**WHAT THIS TASK INVOLVES**
Repeat precisely the span of lines below that opens with the line containing "#### Simple Way" and closes with the line containing "in the middle.", both included.

**EXTRACTED RECORDS**
________________________

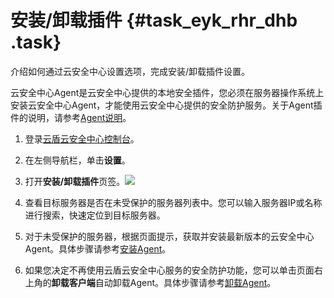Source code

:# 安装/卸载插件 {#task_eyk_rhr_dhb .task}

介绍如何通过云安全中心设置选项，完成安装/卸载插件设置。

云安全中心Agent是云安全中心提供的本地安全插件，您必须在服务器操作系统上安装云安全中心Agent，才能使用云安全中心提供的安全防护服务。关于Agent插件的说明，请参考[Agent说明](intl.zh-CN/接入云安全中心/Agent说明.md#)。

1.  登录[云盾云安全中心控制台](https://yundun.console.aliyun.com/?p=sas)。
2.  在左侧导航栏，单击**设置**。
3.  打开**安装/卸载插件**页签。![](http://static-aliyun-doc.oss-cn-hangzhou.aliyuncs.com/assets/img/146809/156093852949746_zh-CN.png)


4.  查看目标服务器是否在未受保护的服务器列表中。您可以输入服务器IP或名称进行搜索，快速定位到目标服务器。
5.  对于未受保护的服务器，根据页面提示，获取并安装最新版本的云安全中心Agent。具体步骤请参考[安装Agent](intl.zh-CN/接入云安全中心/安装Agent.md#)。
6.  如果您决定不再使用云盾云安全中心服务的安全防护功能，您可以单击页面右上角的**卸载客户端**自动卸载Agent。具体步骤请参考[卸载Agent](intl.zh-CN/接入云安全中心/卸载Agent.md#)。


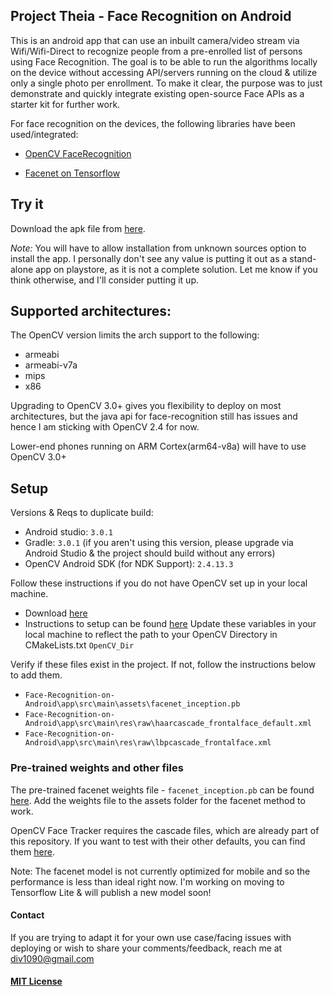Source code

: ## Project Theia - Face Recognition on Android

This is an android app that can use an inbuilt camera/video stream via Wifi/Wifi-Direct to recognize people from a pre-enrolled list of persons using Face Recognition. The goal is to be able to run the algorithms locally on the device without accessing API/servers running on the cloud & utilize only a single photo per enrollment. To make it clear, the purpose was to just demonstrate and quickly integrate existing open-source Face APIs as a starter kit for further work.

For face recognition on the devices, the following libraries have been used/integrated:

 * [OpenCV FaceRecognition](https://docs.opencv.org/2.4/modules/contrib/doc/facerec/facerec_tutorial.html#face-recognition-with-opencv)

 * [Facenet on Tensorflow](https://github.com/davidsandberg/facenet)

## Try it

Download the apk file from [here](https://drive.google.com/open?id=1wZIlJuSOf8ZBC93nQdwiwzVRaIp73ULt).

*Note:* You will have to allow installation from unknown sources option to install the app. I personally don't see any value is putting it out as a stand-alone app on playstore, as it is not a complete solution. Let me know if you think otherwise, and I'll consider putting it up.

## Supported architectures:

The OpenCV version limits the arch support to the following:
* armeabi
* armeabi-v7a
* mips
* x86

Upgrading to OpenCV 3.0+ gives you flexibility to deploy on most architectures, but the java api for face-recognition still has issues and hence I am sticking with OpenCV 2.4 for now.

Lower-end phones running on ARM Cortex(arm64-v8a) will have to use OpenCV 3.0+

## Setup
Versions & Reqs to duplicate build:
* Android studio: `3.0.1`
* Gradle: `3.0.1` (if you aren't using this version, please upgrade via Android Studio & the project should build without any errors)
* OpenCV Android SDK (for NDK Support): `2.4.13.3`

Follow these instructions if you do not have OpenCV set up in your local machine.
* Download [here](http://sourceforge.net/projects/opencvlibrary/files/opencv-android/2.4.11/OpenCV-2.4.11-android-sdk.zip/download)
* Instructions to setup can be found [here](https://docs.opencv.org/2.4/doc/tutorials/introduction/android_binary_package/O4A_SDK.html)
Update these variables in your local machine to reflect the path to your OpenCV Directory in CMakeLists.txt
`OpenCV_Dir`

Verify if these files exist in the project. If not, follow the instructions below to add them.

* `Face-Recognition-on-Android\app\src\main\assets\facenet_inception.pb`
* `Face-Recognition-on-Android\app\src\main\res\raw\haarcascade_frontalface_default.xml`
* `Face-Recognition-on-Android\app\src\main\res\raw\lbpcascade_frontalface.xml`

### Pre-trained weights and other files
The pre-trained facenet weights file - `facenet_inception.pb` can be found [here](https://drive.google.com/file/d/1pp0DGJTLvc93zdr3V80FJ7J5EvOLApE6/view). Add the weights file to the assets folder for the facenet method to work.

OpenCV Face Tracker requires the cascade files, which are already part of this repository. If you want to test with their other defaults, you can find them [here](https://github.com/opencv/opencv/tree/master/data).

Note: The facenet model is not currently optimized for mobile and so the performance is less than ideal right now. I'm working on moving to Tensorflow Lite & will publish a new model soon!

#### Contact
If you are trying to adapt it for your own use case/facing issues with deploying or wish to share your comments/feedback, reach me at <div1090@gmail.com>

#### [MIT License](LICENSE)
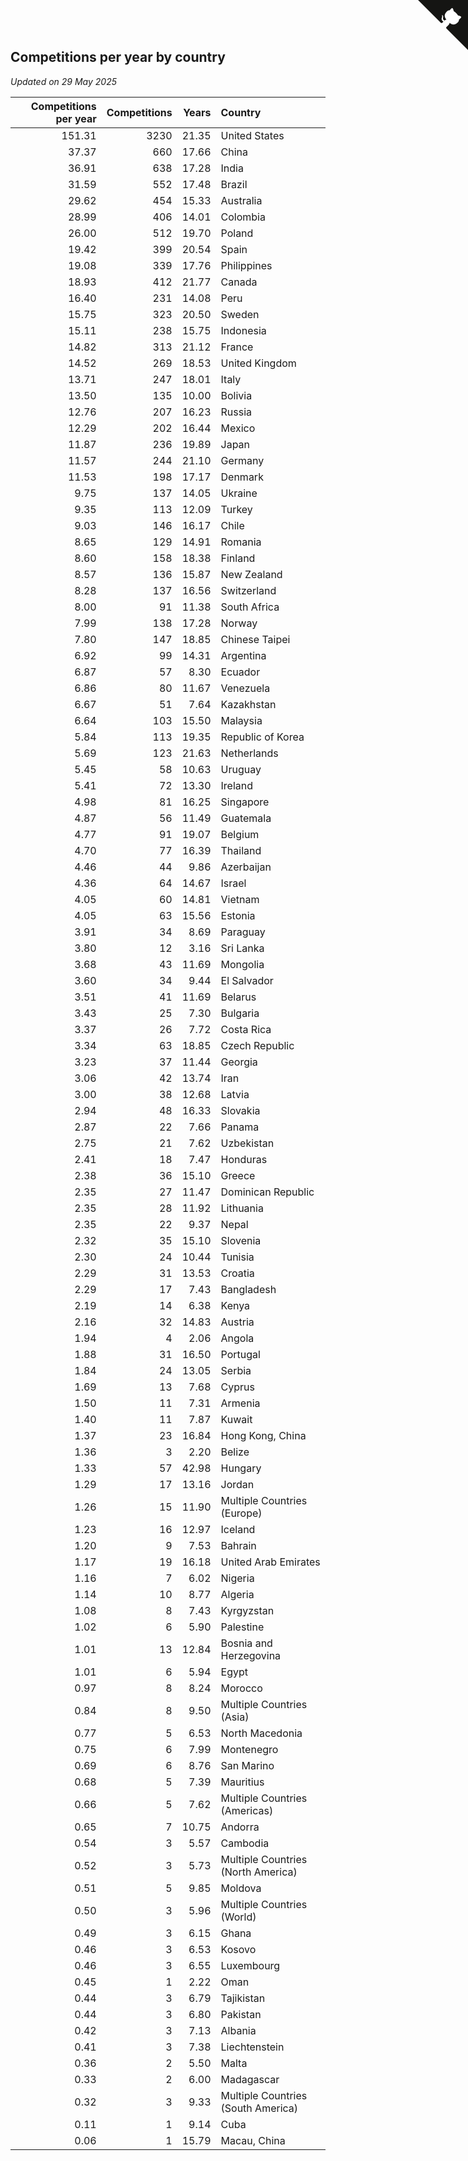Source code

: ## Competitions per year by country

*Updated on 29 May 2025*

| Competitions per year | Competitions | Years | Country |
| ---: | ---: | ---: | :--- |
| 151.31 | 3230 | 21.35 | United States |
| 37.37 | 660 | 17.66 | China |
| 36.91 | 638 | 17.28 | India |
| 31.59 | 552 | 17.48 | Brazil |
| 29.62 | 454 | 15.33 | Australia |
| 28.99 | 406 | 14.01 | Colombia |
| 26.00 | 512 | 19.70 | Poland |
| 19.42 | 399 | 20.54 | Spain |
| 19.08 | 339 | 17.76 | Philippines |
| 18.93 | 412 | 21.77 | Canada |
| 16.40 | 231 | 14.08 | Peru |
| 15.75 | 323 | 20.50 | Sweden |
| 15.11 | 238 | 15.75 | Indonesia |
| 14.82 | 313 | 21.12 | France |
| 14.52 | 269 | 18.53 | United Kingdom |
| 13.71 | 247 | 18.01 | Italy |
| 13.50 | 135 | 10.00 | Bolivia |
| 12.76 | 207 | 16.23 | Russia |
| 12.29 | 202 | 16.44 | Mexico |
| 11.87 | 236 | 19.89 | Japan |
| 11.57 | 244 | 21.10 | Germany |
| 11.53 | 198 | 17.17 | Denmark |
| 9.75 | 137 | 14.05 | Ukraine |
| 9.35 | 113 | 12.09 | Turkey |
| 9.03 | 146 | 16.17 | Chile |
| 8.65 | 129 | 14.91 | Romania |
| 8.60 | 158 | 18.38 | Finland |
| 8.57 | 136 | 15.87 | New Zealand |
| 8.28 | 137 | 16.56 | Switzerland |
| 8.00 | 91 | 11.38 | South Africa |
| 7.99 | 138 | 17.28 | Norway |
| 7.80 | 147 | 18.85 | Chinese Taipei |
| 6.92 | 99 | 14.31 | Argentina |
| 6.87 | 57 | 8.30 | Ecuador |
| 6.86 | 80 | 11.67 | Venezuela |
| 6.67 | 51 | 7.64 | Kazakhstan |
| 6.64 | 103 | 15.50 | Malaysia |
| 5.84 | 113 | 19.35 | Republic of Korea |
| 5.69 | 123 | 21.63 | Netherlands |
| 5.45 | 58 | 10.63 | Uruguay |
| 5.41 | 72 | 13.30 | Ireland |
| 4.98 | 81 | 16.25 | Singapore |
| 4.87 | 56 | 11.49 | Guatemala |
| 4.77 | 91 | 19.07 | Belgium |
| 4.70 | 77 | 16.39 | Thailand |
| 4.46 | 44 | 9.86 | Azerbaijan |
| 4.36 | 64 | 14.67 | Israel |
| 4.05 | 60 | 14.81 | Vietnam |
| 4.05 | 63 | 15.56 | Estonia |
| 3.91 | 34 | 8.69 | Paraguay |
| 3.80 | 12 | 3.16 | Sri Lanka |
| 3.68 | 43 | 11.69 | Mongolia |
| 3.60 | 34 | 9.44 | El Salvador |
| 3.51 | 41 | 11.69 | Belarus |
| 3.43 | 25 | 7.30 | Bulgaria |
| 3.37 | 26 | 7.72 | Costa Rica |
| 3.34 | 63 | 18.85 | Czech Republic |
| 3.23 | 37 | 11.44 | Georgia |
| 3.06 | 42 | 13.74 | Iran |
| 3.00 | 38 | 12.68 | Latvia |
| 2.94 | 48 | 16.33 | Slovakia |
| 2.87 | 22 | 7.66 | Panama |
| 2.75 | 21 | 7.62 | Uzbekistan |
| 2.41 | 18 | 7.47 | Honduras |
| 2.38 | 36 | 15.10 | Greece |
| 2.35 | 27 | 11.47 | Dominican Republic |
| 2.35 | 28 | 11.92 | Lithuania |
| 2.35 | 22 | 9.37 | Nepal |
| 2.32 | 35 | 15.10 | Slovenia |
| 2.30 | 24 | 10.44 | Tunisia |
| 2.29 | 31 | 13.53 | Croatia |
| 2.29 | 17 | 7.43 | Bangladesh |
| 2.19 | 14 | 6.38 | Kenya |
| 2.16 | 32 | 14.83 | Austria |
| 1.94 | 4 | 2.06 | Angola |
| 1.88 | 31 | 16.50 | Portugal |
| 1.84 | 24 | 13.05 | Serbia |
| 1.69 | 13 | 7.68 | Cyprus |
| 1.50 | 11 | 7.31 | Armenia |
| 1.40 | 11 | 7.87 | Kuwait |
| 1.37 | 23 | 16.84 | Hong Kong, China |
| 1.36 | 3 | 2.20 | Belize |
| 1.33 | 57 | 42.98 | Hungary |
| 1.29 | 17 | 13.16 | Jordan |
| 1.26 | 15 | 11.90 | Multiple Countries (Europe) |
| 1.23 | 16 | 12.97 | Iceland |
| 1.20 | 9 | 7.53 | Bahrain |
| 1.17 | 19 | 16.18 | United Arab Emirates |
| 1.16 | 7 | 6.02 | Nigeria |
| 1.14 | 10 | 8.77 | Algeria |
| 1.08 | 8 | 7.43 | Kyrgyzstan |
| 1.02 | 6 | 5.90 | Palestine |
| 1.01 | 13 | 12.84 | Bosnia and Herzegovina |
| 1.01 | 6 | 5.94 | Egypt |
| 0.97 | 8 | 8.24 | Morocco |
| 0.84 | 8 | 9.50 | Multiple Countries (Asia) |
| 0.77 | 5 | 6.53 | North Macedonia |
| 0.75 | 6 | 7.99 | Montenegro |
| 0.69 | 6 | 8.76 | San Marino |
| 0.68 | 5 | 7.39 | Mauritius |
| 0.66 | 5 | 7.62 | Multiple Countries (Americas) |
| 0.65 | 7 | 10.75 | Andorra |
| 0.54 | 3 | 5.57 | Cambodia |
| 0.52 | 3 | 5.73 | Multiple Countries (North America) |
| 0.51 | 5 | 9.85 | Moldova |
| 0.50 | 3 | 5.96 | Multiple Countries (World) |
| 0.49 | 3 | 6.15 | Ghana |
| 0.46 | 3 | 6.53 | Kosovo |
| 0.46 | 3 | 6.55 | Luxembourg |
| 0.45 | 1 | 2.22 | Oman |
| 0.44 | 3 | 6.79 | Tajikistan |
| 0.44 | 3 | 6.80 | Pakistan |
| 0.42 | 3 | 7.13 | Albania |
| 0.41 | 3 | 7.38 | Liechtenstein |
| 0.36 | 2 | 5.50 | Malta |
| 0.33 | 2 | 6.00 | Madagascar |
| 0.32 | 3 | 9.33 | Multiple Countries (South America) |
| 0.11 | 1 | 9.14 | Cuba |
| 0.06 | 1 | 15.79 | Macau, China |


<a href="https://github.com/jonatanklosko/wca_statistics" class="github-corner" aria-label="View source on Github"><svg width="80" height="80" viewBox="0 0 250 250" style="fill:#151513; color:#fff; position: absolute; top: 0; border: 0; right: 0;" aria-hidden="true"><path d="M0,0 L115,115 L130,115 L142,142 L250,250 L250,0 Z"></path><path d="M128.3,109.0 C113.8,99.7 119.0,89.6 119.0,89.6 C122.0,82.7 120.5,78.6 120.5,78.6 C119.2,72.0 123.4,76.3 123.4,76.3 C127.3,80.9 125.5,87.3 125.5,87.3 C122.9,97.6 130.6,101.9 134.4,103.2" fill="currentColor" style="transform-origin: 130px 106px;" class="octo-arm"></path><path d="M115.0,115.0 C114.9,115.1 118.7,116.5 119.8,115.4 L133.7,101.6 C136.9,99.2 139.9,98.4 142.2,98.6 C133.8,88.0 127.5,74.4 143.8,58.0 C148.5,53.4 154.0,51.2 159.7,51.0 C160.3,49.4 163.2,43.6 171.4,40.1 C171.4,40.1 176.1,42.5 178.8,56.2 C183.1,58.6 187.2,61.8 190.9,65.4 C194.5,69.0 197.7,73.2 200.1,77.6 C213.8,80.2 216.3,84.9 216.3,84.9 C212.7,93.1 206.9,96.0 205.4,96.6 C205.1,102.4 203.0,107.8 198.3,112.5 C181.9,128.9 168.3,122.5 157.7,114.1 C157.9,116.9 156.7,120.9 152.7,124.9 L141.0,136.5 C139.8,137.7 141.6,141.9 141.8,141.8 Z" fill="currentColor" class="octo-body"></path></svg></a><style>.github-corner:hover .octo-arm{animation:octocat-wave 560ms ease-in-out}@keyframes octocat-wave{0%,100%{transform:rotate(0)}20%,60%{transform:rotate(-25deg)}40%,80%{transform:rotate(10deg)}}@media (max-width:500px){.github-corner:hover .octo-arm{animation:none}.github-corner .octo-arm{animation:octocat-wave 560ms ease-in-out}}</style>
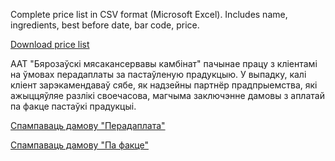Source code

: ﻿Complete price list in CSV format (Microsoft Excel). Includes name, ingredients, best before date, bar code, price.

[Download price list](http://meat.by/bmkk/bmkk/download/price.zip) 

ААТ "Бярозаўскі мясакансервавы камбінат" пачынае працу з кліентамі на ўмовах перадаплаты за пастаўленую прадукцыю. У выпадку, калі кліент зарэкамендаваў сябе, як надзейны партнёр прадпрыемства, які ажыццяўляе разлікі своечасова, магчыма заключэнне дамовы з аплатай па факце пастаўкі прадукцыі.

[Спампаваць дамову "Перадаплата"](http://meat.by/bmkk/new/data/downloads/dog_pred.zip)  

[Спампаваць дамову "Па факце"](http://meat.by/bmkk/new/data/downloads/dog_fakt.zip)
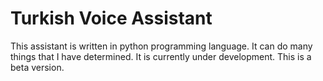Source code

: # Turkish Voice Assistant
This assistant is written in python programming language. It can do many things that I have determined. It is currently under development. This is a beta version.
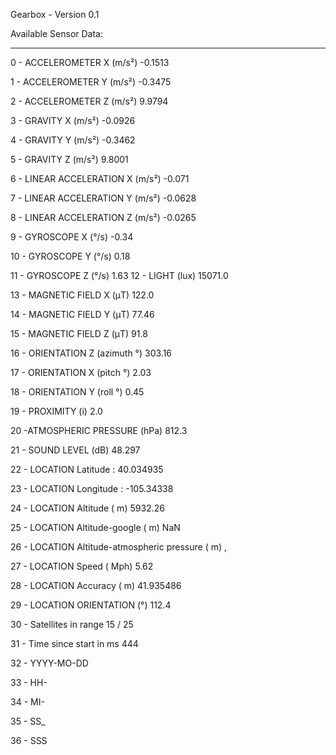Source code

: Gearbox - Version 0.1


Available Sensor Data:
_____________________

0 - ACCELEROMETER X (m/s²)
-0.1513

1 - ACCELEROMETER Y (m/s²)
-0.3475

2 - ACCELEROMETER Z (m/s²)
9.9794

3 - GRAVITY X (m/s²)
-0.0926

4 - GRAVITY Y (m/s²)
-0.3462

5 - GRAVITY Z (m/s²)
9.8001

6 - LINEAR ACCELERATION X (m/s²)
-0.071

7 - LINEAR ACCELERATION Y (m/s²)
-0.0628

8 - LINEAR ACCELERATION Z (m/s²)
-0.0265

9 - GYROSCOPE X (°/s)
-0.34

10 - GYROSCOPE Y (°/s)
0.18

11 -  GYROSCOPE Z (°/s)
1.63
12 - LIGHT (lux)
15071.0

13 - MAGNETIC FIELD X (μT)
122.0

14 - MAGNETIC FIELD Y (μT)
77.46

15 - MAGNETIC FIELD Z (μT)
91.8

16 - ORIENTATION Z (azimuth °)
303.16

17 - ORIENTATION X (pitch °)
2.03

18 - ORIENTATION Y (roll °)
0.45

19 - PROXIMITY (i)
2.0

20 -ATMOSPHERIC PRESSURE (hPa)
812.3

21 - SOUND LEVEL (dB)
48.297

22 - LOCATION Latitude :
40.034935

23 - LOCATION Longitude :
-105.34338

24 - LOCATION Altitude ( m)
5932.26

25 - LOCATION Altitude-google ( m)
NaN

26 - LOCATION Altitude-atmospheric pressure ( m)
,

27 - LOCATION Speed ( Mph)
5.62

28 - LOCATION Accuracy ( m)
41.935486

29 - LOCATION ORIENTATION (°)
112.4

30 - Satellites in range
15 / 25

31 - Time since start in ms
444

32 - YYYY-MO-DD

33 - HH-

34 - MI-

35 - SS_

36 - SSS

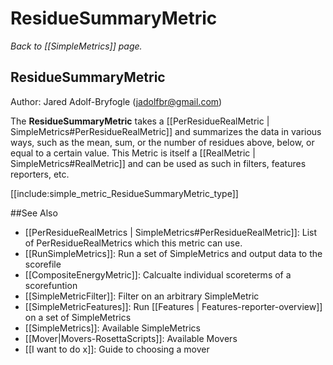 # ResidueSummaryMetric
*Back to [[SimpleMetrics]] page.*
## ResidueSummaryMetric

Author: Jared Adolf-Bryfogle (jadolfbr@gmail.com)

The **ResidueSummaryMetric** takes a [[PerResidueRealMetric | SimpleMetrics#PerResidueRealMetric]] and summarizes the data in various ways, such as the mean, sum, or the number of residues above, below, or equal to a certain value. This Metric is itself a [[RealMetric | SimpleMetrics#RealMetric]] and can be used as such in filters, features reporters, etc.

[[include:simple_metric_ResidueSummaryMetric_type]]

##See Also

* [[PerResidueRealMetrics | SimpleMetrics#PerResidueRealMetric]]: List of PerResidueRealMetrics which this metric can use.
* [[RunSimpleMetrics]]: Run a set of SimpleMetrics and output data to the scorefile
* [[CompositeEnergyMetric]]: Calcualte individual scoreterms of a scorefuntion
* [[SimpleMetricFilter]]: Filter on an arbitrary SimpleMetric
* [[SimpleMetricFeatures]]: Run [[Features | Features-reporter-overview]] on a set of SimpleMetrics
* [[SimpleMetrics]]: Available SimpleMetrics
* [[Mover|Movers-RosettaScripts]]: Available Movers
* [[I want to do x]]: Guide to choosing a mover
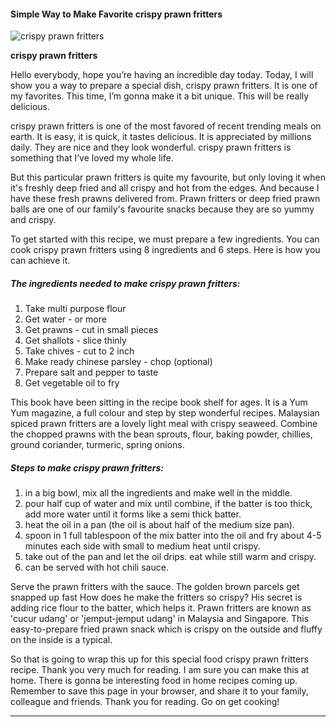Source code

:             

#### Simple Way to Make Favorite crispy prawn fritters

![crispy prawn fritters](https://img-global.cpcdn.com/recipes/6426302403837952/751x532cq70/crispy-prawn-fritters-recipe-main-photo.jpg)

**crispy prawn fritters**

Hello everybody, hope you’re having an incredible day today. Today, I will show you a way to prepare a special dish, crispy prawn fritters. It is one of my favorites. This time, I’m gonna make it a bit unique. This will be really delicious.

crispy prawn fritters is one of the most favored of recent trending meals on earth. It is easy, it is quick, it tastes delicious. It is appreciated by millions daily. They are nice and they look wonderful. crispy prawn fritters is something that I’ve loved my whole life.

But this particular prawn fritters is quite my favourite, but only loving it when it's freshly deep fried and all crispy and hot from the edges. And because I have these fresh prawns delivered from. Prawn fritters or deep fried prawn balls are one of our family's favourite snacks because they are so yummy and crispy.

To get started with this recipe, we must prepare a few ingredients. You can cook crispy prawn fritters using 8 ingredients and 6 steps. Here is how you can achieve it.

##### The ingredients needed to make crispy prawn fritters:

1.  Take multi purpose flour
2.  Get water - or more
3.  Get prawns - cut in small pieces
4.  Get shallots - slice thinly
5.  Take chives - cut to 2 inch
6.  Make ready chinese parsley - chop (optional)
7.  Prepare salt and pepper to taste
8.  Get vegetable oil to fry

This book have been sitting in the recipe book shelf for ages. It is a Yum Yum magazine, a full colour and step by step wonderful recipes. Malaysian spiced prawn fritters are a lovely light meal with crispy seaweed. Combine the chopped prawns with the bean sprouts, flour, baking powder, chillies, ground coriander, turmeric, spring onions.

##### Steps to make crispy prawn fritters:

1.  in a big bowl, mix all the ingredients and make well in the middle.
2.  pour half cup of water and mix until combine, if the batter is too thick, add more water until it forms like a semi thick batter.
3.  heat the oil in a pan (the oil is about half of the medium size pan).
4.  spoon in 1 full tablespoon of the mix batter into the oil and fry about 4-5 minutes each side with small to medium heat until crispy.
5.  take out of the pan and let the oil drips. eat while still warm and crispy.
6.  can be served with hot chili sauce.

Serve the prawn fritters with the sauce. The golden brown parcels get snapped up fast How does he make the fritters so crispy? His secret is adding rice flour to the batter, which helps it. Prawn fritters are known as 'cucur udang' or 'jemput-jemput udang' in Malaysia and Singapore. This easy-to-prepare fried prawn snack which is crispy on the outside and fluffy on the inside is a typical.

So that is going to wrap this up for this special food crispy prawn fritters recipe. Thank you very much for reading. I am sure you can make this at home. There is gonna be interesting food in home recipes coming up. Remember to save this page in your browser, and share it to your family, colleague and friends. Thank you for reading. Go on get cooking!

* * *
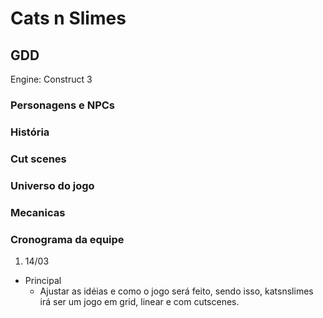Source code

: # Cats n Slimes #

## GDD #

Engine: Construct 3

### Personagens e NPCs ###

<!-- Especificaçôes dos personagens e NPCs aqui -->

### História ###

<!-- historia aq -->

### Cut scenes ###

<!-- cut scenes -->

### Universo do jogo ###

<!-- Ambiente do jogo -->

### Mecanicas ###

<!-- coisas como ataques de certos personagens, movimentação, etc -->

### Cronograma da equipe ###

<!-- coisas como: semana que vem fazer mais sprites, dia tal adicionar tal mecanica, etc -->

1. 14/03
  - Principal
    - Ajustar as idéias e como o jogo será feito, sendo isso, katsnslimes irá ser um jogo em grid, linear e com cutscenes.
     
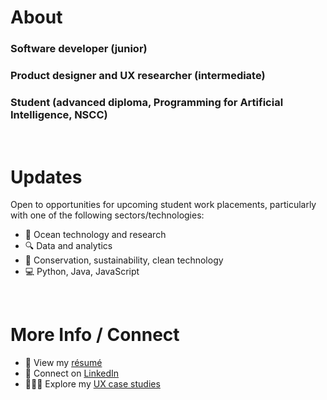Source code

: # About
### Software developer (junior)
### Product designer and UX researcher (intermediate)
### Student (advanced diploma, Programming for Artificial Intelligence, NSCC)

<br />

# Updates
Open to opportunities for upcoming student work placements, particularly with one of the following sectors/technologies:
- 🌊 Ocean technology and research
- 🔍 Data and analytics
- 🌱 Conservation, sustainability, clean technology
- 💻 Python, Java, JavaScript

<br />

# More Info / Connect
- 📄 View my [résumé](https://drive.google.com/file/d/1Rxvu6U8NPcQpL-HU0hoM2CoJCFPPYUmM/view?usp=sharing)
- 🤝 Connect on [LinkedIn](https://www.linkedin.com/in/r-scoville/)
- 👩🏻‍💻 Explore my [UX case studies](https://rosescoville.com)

________________________

**EXERCISE SOLUTION**
#### Simple Way to Make Favorite crispy prawn fritters

![crispy prawn fritters](https://img-global.cpcdn.com/recipes/6426302403837952/751x532cq70/crispy-prawn-fritters-recipe-main-photo.jpg)

**crispy prawn fritters**

Hello everybody, hope you’re having an incredible day today. Today, I will show you a way to prepare a special dish, crispy prawn fritters. It is one of my favorites. This time, I’m gonna make it a bit unique. This will be really delicious.

crispy prawn fritters is one of the most favored of recent trending meals on earth. It is easy, it is quick, it tastes delicious. It is appreciated by millions daily. They are nice and they look wonderful. crispy prawn fritters is something that I’ve loved my whole life.

But this particular prawn fritters is quite my favourite, but only loving it when it's freshly deep fried and all crispy and hot from the edges. And because I have these fresh prawns delivered from. Prawn fritters or deep fried prawn balls are one of our family's favourite snacks because they are so yummy and crispy.

To get started with this recipe, we must prepare a few ingredients. You can cook crispy prawn fritters using 8 ingredients and 6 steps. Here is how you can achieve it.

##### The ingredients needed to make crispy prawn fritters:

1.  Take multi purpose flour
2.  Get water - or more
3.  Get prawns - cut in small pieces
4.  Get shallots - slice thinly
5.  Take chives - cut to 2 inch
6.  Make ready chinese parsley - chop (optional)
7.  Prepare salt and pepper to taste
8.  Get vegetable oil to fry

This book have been sitting in the recipe book shelf for ages. It is a Yum Yum magazine, a full colour and step by step wonderful recipes. Malaysian spiced prawn fritters are a lovely light meal with crispy seaweed. Combine the chopped prawns with the bean sprouts, flour, baking powder, chillies, ground coriander, turmeric, spring onions.

##### Steps to make crispy prawn fritters:

1.  in a big bowl, mix all the ingredients and make well in the middle.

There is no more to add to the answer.